3.6 insertOrUpdateOnDuplicateKey(tableName, objs)

Description
Performs insert-or-update logic using INSERT ... ON DUPLICATE KEY UPDATE.

INSERT INTO `table` SET col='value', ...
ON DUPLICATE KEY UPDATE col='value', ...

Useful for:

  • Upserts.
  • Synchronization jobs.
  • Cache refresh operations.

Handles:

  • String escaping (quotes).
  • Date formatting via dateTimeDataFormat().
  • Boolean conversion to 1 or 0.
  • Ignores array properties.

Signature

insertOrUpdateOnDuplicateKey(
  tableName: string,
  objs: Row | Row[]
): Promise<any>

Example

await db.insertOrUpdateOnDuplicateKey("users", new Row({
  id: 1,
  name: "Alice",
  active: true
}));

4. Internal Behavior Notes

4.1 Connection Handling

Each method:

  • Creates a new MySQL connection.
  • Executes the generated SQL statement.
  • Closes the connection in a try/catch block.
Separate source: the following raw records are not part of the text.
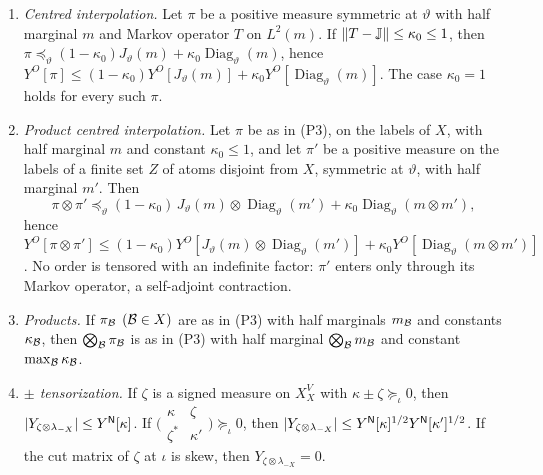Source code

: \begin{lemma}
\begin{enumerate}[label=(P\arabic*)]
\item\label{it:record:P3} \emph{Centred interpolation.} Let $\pi$ be a positive
 measure symmetric at $\vartheta$ with half marginal $m$ and Markov operator
 $T$ on $L^2(m)$. If $\|T-\Jproj\|\le\kappa_0\le1$, then
 $\pi\preceq_\vartheta(1-\kappa_0)J_\vartheta(m)
 +\kappa_0\operatorname{Diag}_\vartheta(m)$, hence $Y^O[\pi]\le(1-\kappa_0)
 Y^O[J_\vartheta(m)]+\kappa_0Y^O[\operatorname{Diag}_\vartheta(m)]$. The case
 $\kappa_0=1$ holds for every such $\pi$.
\item[(P3$'$)]\label{it:record:P3b}
 \emph{Product centred interpolation.} Let $\pi$ be as in (P3), on the labels
 of $X$, with half marginal $m$ and constant $\kappa_0\le1$, and let $\pi'$ be
 a positive measure on the labels of a finite set $Z$ of atoms disjoint from
 $X$, symmetric at $\vartheta$, with half marginal $m'$. Then
 \[
  \pi\otimes\pi'\preceq_\vartheta(1-\kappa_0)\,J_\vartheta(m)\otimes
  \operatorname{Diag}_\vartheta(m')+\kappa_0\operatorname{Diag}_\vartheta(m\otimes m'),
 \]
 hence $Y^O[\pi\otimes\pi']\le(1-\kappa_0)Y^O[J_\vartheta(m)\otimes
 \operatorname{Diag}_\vartheta(m')]+\kappa_0Y^O[\operatorname{Diag}_\vartheta(m\otimes
 m')]$. No order is tensored with an indefinite factor: $\pi'$ enters only
 through its Markov operator, a self-adjoint contraction.
\item\label{it:record:P4} \emph{Products.} If $\pi_\Blk$ $(\Blk\in X)$ are as in
 (P3) with half marginals $m_\Blk$ and constants $\kappa_\Blk$, then
 $\bigotimes_\Blk\pi_\Blk$ is as in (P3) with half marginal
 $\bigotimes_\Blk m_\Blk$ and constant $\max_\Blk\kappa_\Blk$.
\item\label{it:record:P5} \emph{$\pm$ tensorization.} If $\zeta$ is a signed
 measure on $X_X^V$ with $\kappa\pm\zeta\succeq_\iota0$, then
 $|Y_{\zeta\otimes\lambda_{-X}}|\le Y^{\Nbr}[\kappa]$. If
 $\bigl(\begin{smallmatrix}\kappa&\zeta\\ \zeta^*&\kappa'\end{smallmatrix}
 \bigr)\succeq_\iota0$, then $|Y_{\zeta\otimes\lambda_{-X}}|\le
 Y^{\Nbr}[\kappa]^{1/2}Y^{\Nbr}[\kappa']^{1/2}$. If the cut matrix of $\zeta$ at
 $\iota$ is skew, then $Y_{\zeta\otimes\lambda_{-X}}=0$.
\end{enumerate}
\end{lemma}

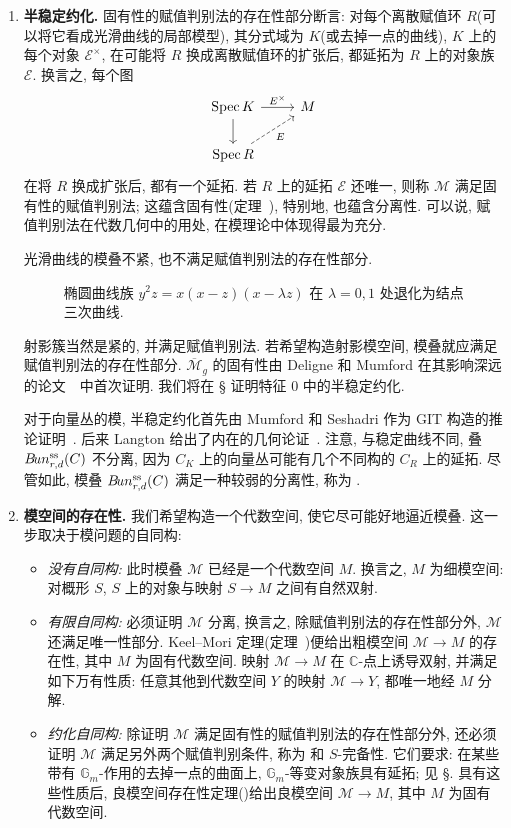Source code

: \begin{enumerate}[步骤 1: ]
\item\textbf{半稳定约化.} 固有性的赋值判别法的存在性部分断言: 对每个离散赋值环 $R$(可以将它看成光滑曲线的局部模型), 其分式域为 $K$(或去掉一点的曲线), $K$ 上的每个对象 $\mathcal E^\times$, 在可能将 $R$ 换成离散赋值环的扩张后, 都延拓为 $R$ 上的对象族 $\mathcal E$. 换言之, 每个图
\begin{equation}\label{src:1.7.2}
\begin{tikzcd}
\operatorname{Spec}K\arrow[r,"\mathcal E^\times"]\arrow[d] & \mathcal M\\
\operatorname{Spec}R\arrow[ur,dashed,"\mathcal E"'] &
\end{tikzcd}
\end{equation}
在将 $R$ 换成扩张后, 都有一个延拓. 若 $R$ 上的延拓 $\mathcal E$ 还唯一, 则称 $\mathcal M$ 满足固有性的赋值判别法; 这蕴含固有性(定理~), 特别地, 也蕴含分离性. 可以说, 赋值判别法在代数几何中的用处, 在模理论中体现得最为充分.

光滑曲线的模叠不紧, 也不满足赋值判别法的存在性部分.
\begin{figure}[H]
\centering
\caption{椭圆曲线族 $y^2z=x(x-z)(x-\lambda z)$ 在 $\lambda=0,1$ 处退化为结点三次曲线.}\label{src:1.7.3}
\end{figure}
射影簇当然是紧的, 并满足赋值判别法. 若希望构造射影模空间, 模叠就应满足赋值判别法的存在性部分. $\overline{\mathcal M}_g$ 的固有性由 Deligne 和 Mumford 在其影响深远的论文~\cite{DM69}~中首次证明. 我们将在 \S{} 证明特征 $0$ 中的半稳定约化.

对于向量丛的模, 半稳定约化首先由 Mumford 和 Seshadri 作为 GIT 构造的推论证明~\cite{Ses67}. 后来 Langton 给出了内在的几何论证~\cite{Lan75}. 注意, 与稳定曲线不同, 叠 $\cBun_{r,d}^{\mathrm{ss}}(C)$ 不分离, 因为 $C_K$ 上的向量丛可能有几个不同构的 $C_R$ 上的延拓. 尽管如此, 模叠 $\cBun_{r,d}^{\mathrm{ss}}(C)$ 满足一种较弱的分离性, 称为 .

\item\textbf{模空间的存在性.} 我们希望构造一个代数空间, 使它尽可能好地逼近模叠. 这一步取决于模问题的自同构: 
\begin{itemize}
\item \textit{没有自同构: }此时模叠 $\mathcal M$ 已经是一个代数空间 $M$. 换言之, $M$ 为细模空间: 对概形 $S$, $S$ 上的对象与映射 $S\to M$ 之间有自然双射.
\item \textit{有限自同构: }必须证明 $\mathcal M$ 分离, 换言之, 除赋值判别法的存在性部分外, $\mathcal M$ 还满足唯一性部分. Keel--Mori 定理(定理~)便给出粗模空间 $\mathcal M\to M$ 的存在性, 其中 $M$ 为固有代数空间. 映射 $\mathcal M\to M$ 在 $\mathbb C$-点上诱导双射, 并满足如下万有性质: 任意其他到代数空间 $Y$ 的映射 $\mathcal M\to Y$, 都唯一地经 $M$ 分解.
\item \textit{约化自同构: }除证明 $\mathcal M$ 满足固有性的赋值判别法的存在性部分外, 还必须证明 $\mathcal M$ 满足另外两个赋值判别条件, 称为 和 $S$-完备性. 它们要求: 在某些带有 $\mathbb G_m$-作用的去掉一点的曲面上, $\mathbb G_m$-等变对象族具有延拓; 见 \S{}. 具有这些性质后, 良模空间存在性定理()给出良模空间 $\mathcal M\to M$, 其中 $M$ 为固有代数空间.


\end{itemize}
\end{enumerate}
4.2 Field Conversion Rules

During UPDATE / UPSERT operations, JavaScript values are converted as:

JS Type MySQL Value
string escaped 'value'
Date 'YYYY-MM-DD HH:MM:SS'
boolean 1 or 0
null NULL
array ignored in UPDATE / UPSERT expressions

4.3 Logging

All SQL statements executed by Mysql are logged using the core Log class, typically with:

this.log.info("QUERY", sql);

This ensures consistent, timestamped query traces across all services using Mysql.

5. Summary

The Mysql class provides a high-level, opinionated wrapper around the MySQL driver, extending a base Database abstraction.

  • Integrates tightly with Table and Row for structured data handling.
  • Supports common operations:
    • query() – run arbitrary SQL and get a Table back.
    • insert() – bulk insert Row objects.
    • update() – update fields with custom conditions.
    • insertOrUpdateOnDuplicateKey() – UPSERT using ON DUPLICATE KEY UPDATE.
    • getFields(), checkTable() – schema inspection and table existence checks.
  • Automatically converts common JavaScript types (Date, boolean, null) into appropriate SQL values.
  • Manages connections per query and logs all executed SQL for observability.

With these features, Mysql offers a consistent, framework-style API for interacting with MySQL across all services in @ckn-technology/data.